Housing Slowdown Sector Impact

Yesterday, we picked up Dan Gross’ challenge as to what other sectors the Housing slowdown was making its impact felt.

Our experiment in “Crowd-Sourcing” worked out well – you contributed scores of suggestions based on observed data, both public and private.

Here’s a list of your observed sector impacts as they relate to the Housing slowdown:

RV Sales: a lot of the people who were buying $100,000 RV’s were taking the money out of their house to do it. No longer

Thoroughbred horse auctions: have seen their gross and median prices decline in California, Maryland, Florida and Kentucky.

Convention Centers: As RV and Boat sales slow, the RE industry, the construction suppliers, and boating mfrs will have less need for the big convention spaces.

Lawnmower mfrs:  Toro said its Q1 sales
rose 29%, while Briggs & Stratton said the drop in sales was mainly
due to lower sales volumes of lawn and garden equipment and portable
generators, and lower unit shipments of engines. One explanation: As
homeowners get hit with ARM resets, they are dropping that lawn service
and doing it them selves.

Outdoor Power Equipment and the small-engine manufacturers: They are paradoxically doing fine, but probably for the same reasons.

Contractors: tradesman are much more available now, as they have experienced a slowdown in both construction AND remodeling projects.

Condo/Homeowners’ Associations:  Many condo owners could face special assessments, as some owners to walk away from loans they can’t afford. That presents a problem for deferred maintenance issues and unfunded reserves.

Furniture companies: all hurting. STLY, HOFT, FBN, ETH. They are getting the double whammy…lower sales and they can’t compete with overseas companies. (ETH did just say yesterday that they see signs of the consumer making a comeback)

State property and sales tax receipts: They are reported down in many states even as government stats say sales are strong. (I’m sure many states are now looking at the decrease in remittances to Mexico and Central America and adding up the taxes they SHOULD have collected from homebuilding labor).  Property taxes keep rising nearly everywhere, even as house prices are falling  Despite the housing downturn, the market value of millions of homes still exceeds their assessed value. According to the USA Today, all but five states limit how quickly property taxes can rise.

Building Materials: Lumber Wood Production, Bldg Materials Wholesale, Home Improvement Stores, Select metals (copper, aluminum)

Airlines: Over the past week, Southwest Air, JetBlue, Continental and UAL all said domestic bookings were weak. Expect this to eventually work its way to Travel related industries, like Cruise liners, rental cars, regional and domestic focused airlines, etc.
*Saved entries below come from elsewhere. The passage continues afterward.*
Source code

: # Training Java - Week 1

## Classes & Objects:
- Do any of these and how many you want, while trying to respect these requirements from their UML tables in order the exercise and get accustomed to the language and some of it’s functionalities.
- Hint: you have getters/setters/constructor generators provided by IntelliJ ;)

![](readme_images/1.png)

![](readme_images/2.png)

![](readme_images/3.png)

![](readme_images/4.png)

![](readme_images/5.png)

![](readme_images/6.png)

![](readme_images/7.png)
Auto Suppliers: Watch companies like Graco (GGG) – they missed expectations, but, more importantly, the composition of earnings gave a clear indication how weak the housing-led decline is domestically and, by contrast, how strong the international end markets are. Graco’s manufactures equipment to apply paint and other coatings on automobiles, appliances, furniture, etc. The company recorded its first profit decline in six years. North American volumes dropped by 9%, while international sales grew by 23%.

Construction Equipment: Komatsu and Kubota’s N. American equipment businesses are doing poorly thanks to lower housing construction.

Truckers: like RRs, are having a rough YoY time in volume terms: www.truckline.com Railroad volume is anemic YoY (see: www.aar.org) for container boxes shipped from Asia (15% of which is furniture) as well as for materials (wood for housing, etc)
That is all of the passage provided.